Connecting ideas

Cohesion is achieved by linking ideas or concepts and controlling threads and relationships across a whole text using referring words, text connectives, substitutions, word associations and ellipsis.

Contributing to cohesion are:

  • referring expressions
  • repetition (words and structures)
  • parallelism
  • semantic fields (lexical cohesion)
  • conjunctions.

Conjunctions and text connections

Conjunctions connect clauses within sentences. Conjunctions sit between clauses in compound sentences (such as 'and' or 'but') or they begin dependent clauses (such as 'because', 'when', 'if') in complex sentences. Text connectives sit outside clauses and connect sentences. They often begin sentences followed by a comma. Some examples follow.

  • Temporal – first, second, next, meanwhile, while, then, later, previously, finally, to conclude
  • Causal – consequently, due to, hence, accordingly
  • Additive – also, moreover, above all, equally, besides, furthermore, as well as, or, nor, additionally
  • Comparative – rather, elsewhere, instead, alternatively, on the other hand
  • Conditional – yet, still, although, unless, however, other wise, still, despite, nevertheless
  • Clarifying – in fact, for example, in support of this, to refute

For more information on cohesion, look at pages 91–92 of the NAPLAN 2012 Persuasive Writing Marking Guide (pdf, 7.4MB)

To model how connectives, conjunctions and referring words provide cohesion you could give students a copy of the exposition 'Traffic must be reduced in central Sydney' to look at the cohesive devices used in the text. If students are not already familiar with all of these text features it would be better to look at them one at a time. A plain text for use on an interactive whiteboard is also provided.

Exposition: Traffic must be reduced in central Sydney

Exposition – Traffic must be reduced in central Sydney (plain text)

Guide students’ understanding of cohesion by asking them in pairs to identify these cohesive features in a text currently being studied. Once students have correctly identified the features you can ask them to use the features when creating their own texts as in Activity 1.

Activity 1: deconstruct and reconstruct text

When students have taken notes or summarised a text have them reconstruct the text or write a review of the text from their notes without reference to the original text. Ask students to focus on paragraphing separate ideas and using referring words and text connectives to make the text cohesive.

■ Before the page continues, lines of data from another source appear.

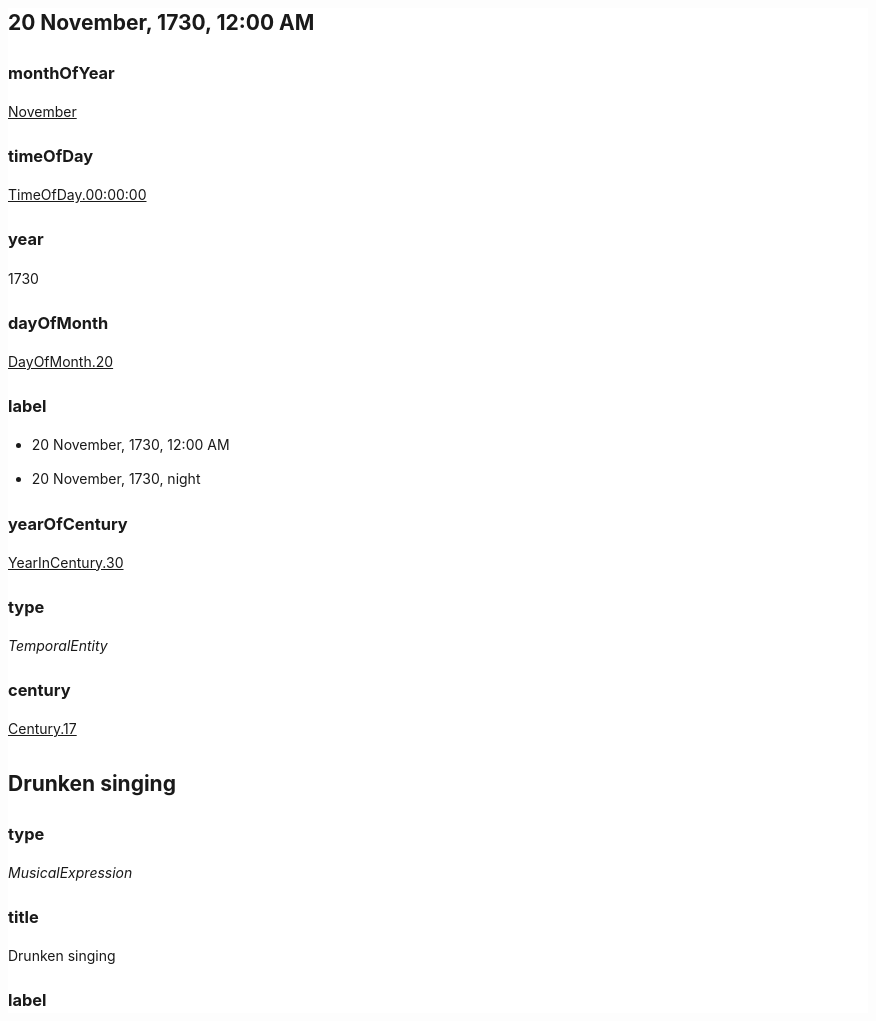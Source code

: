 ## 20 November, 1730, 12:00 AM

### monthOfYear


[November](#November)

### timeOfDay


[TimeOfDay.00:00:00](#TimeOfDay.00-00-00)

### year


1730

### dayOfMonth


[DayOfMonth.20](#DayOfMonth.20)

### label

 - 20 November, 1730, 12:00 AM

 - 20 November, 1730, night

### yearOfCentury


[YearInCentury.30](#YearInCentury.30)

### type


*TemporalEntity*

### century


[Century.17](#Century.17)

## Drunken singing

### type


*MusicalExpression*

### title


Drunken singing

### label
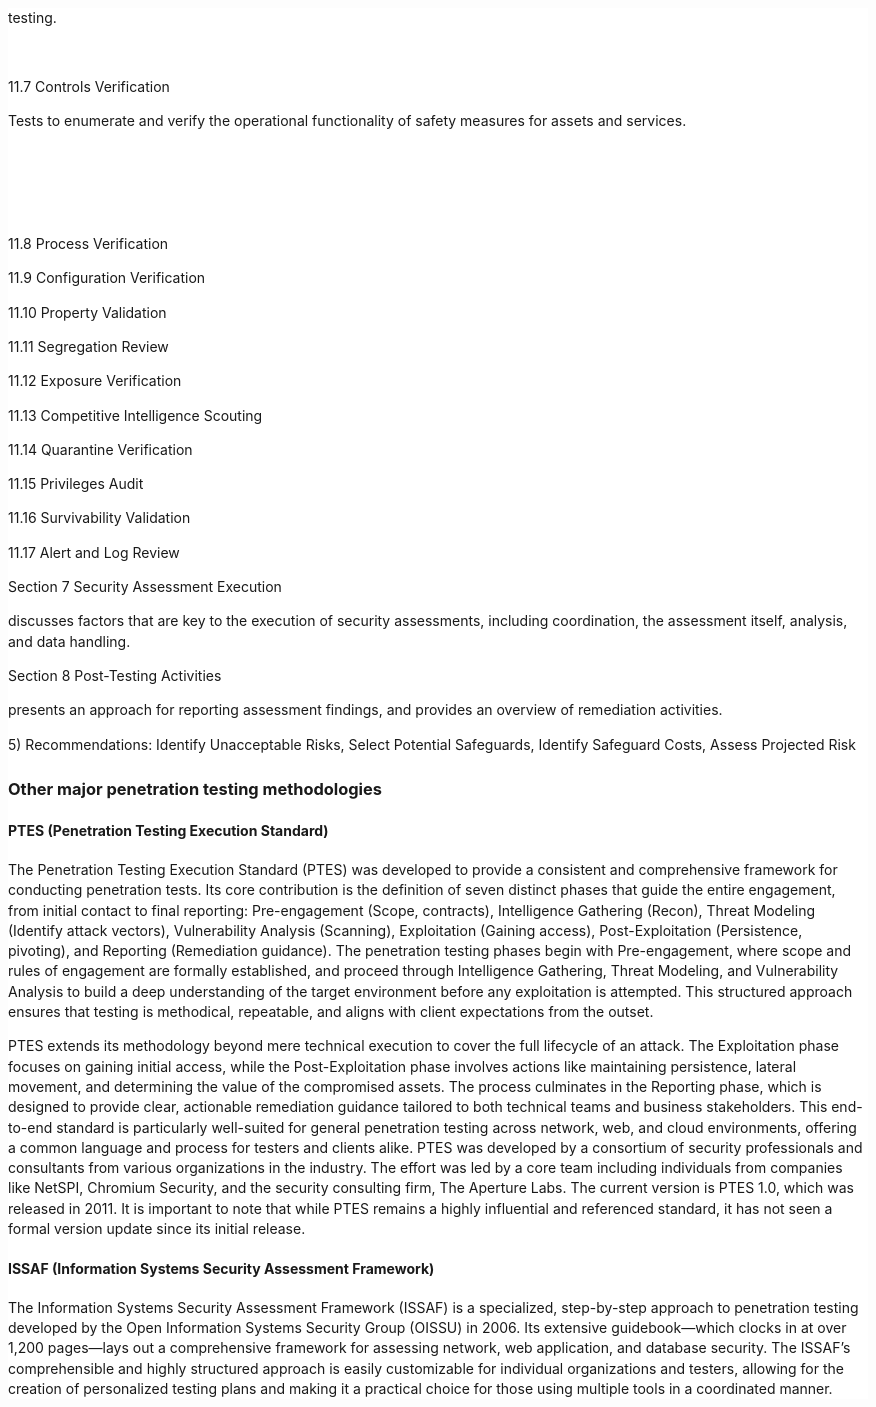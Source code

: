 testing.</p></td><td valign="top"><br></td></tr><tr><td valign="top"><p>11.7 Controls Verification</p><p>Tests to enumerate and verify the operational functionality of safety measures for assets and services.</p><p><br></p></td><td valign="top"><br></td><td valign="top"><br></td></tr><tr><td valign="top"><p>11.8 Process Verification</p><p>11.9 Configuration Verification</p><p>11.10 Property Validation</p><p>11.11 Segregation Review</p><p>11.12 Exposure Verification</p><p>11.13 Competitive Intelligence Scouting</p><p>11.14 Quarantine Verification</p><p>11.15 Privileges Audit</p><p>11.16 Survivability Validation</p><p>11.17 Alert and Log Review</p></td><td valign="top"><p>Section 7 Security Assessment Execution</p><p>discusses factors that are key to the execution of security assessments, including coordination, the assessment itself, analysis, and data handling.</p><p></p><p>Section 8 Post-Testing Activities</p><p>presents an approach for reporting assessment findings, and provides an overview of remediation activities.</p></td><td valign="top">5) Recommendations: Identify Unacceptable Risks, Select Potential Safeguards, Identify Safeguard Costs, Assess Projected Risk</td></tr></tbody></table>

### Other major penetration testing methodologies

#### PTES (Penetration Testing Execution Standard)

The Penetration Testing Execution Standard (PTES) was developed to provide a consistent and comprehensive framework for conducting penetration tests. Its core contribution is the definition of seven distinct phases that guide the entire engagement, from initial contact to final reporting: Pre-engagement (Scope, contracts), Intelligence Gathering (Recon), Threat Modeling (Identify attack vectors), Vulnerability Analysis (Scanning), Exploitation (Gaining access), Post-Exploitation (Persistence, pivoting), and Reporting (Remediation guidance). The penetration testing phases begin with Pre-engagement, where scope and rules of engagement are formally established, and proceed through Intelligence Gathering, Threat Modeling, and Vulnerability Analysis to build a deep understanding of the target environment before any exploitation is attempted. This structured approach ensures that testing is methodical, repeatable, and aligns with client expectations from the outset.

PTES extends its methodology beyond mere technical execution to cover the full lifecycle of an attack. The Exploitation phase focuses on gaining initial access, while the Post-Exploitation phase involves actions like maintaining persistence, lateral movement, and determining the value of the compromised assets. The process culminates in the Reporting phase, which is designed to provide clear, actionable remediation guidance tailored to both technical teams and business stakeholders. This end-to-end standard is particularly well-suited for general penetration testing across network, web, and cloud environments, offering a common language and process for testers and clients alike. PTES was developed by a consortium of security professionals and consultants from various organizations in the industry. The effort was led by a core team including individuals from companies like NetSPI, Chromium Security, and the security consulting firm, The Aperture Labs. The current version is PTES 1.0, which was released in 2011. It is important to note that while PTES remains a highly influential and referenced standard, it has not seen a formal version update since its initial release.

#### ISSAF (Information Systems Security Assessment Framework)

The Information Systems Security Assessment Framework (ISSAF) is a specialized, step-by-step approach to penetration testing developed by the Open Information Systems Security Group (OISSU) in 2006. Its extensive guidebook—which clocks in at over 1,200 pages—lays out a comprehensive framework for assessing network, web application, and database security. The ISSAF’s comprehensible and highly structured approach is easily customizable for individual organizations and testers, allowing for the creation of personalized testing plans and making it a practical choice for those using multiple tools in a coordinated manner.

8 ways and quality teaching describes how to deconstruct and reconstruct a text.

References

Australian curriculum – ACELA1570: Expressing and developing ideas: Analyse how higher order concepts are developed in complex texts through language features including nominalisation, clause combinations, technicality and abstraction.

NSW syllabus – EN5-3B: Analyse how higher order concepts are developed in complex texts through language features including nominalisation, clause combinations, technicality and abstraction.

NSW literacy continuum – Vocabulary knowledge, Cluster 16, Marker 2: Uses and interprets complex, formal, impersonal language in academic texts.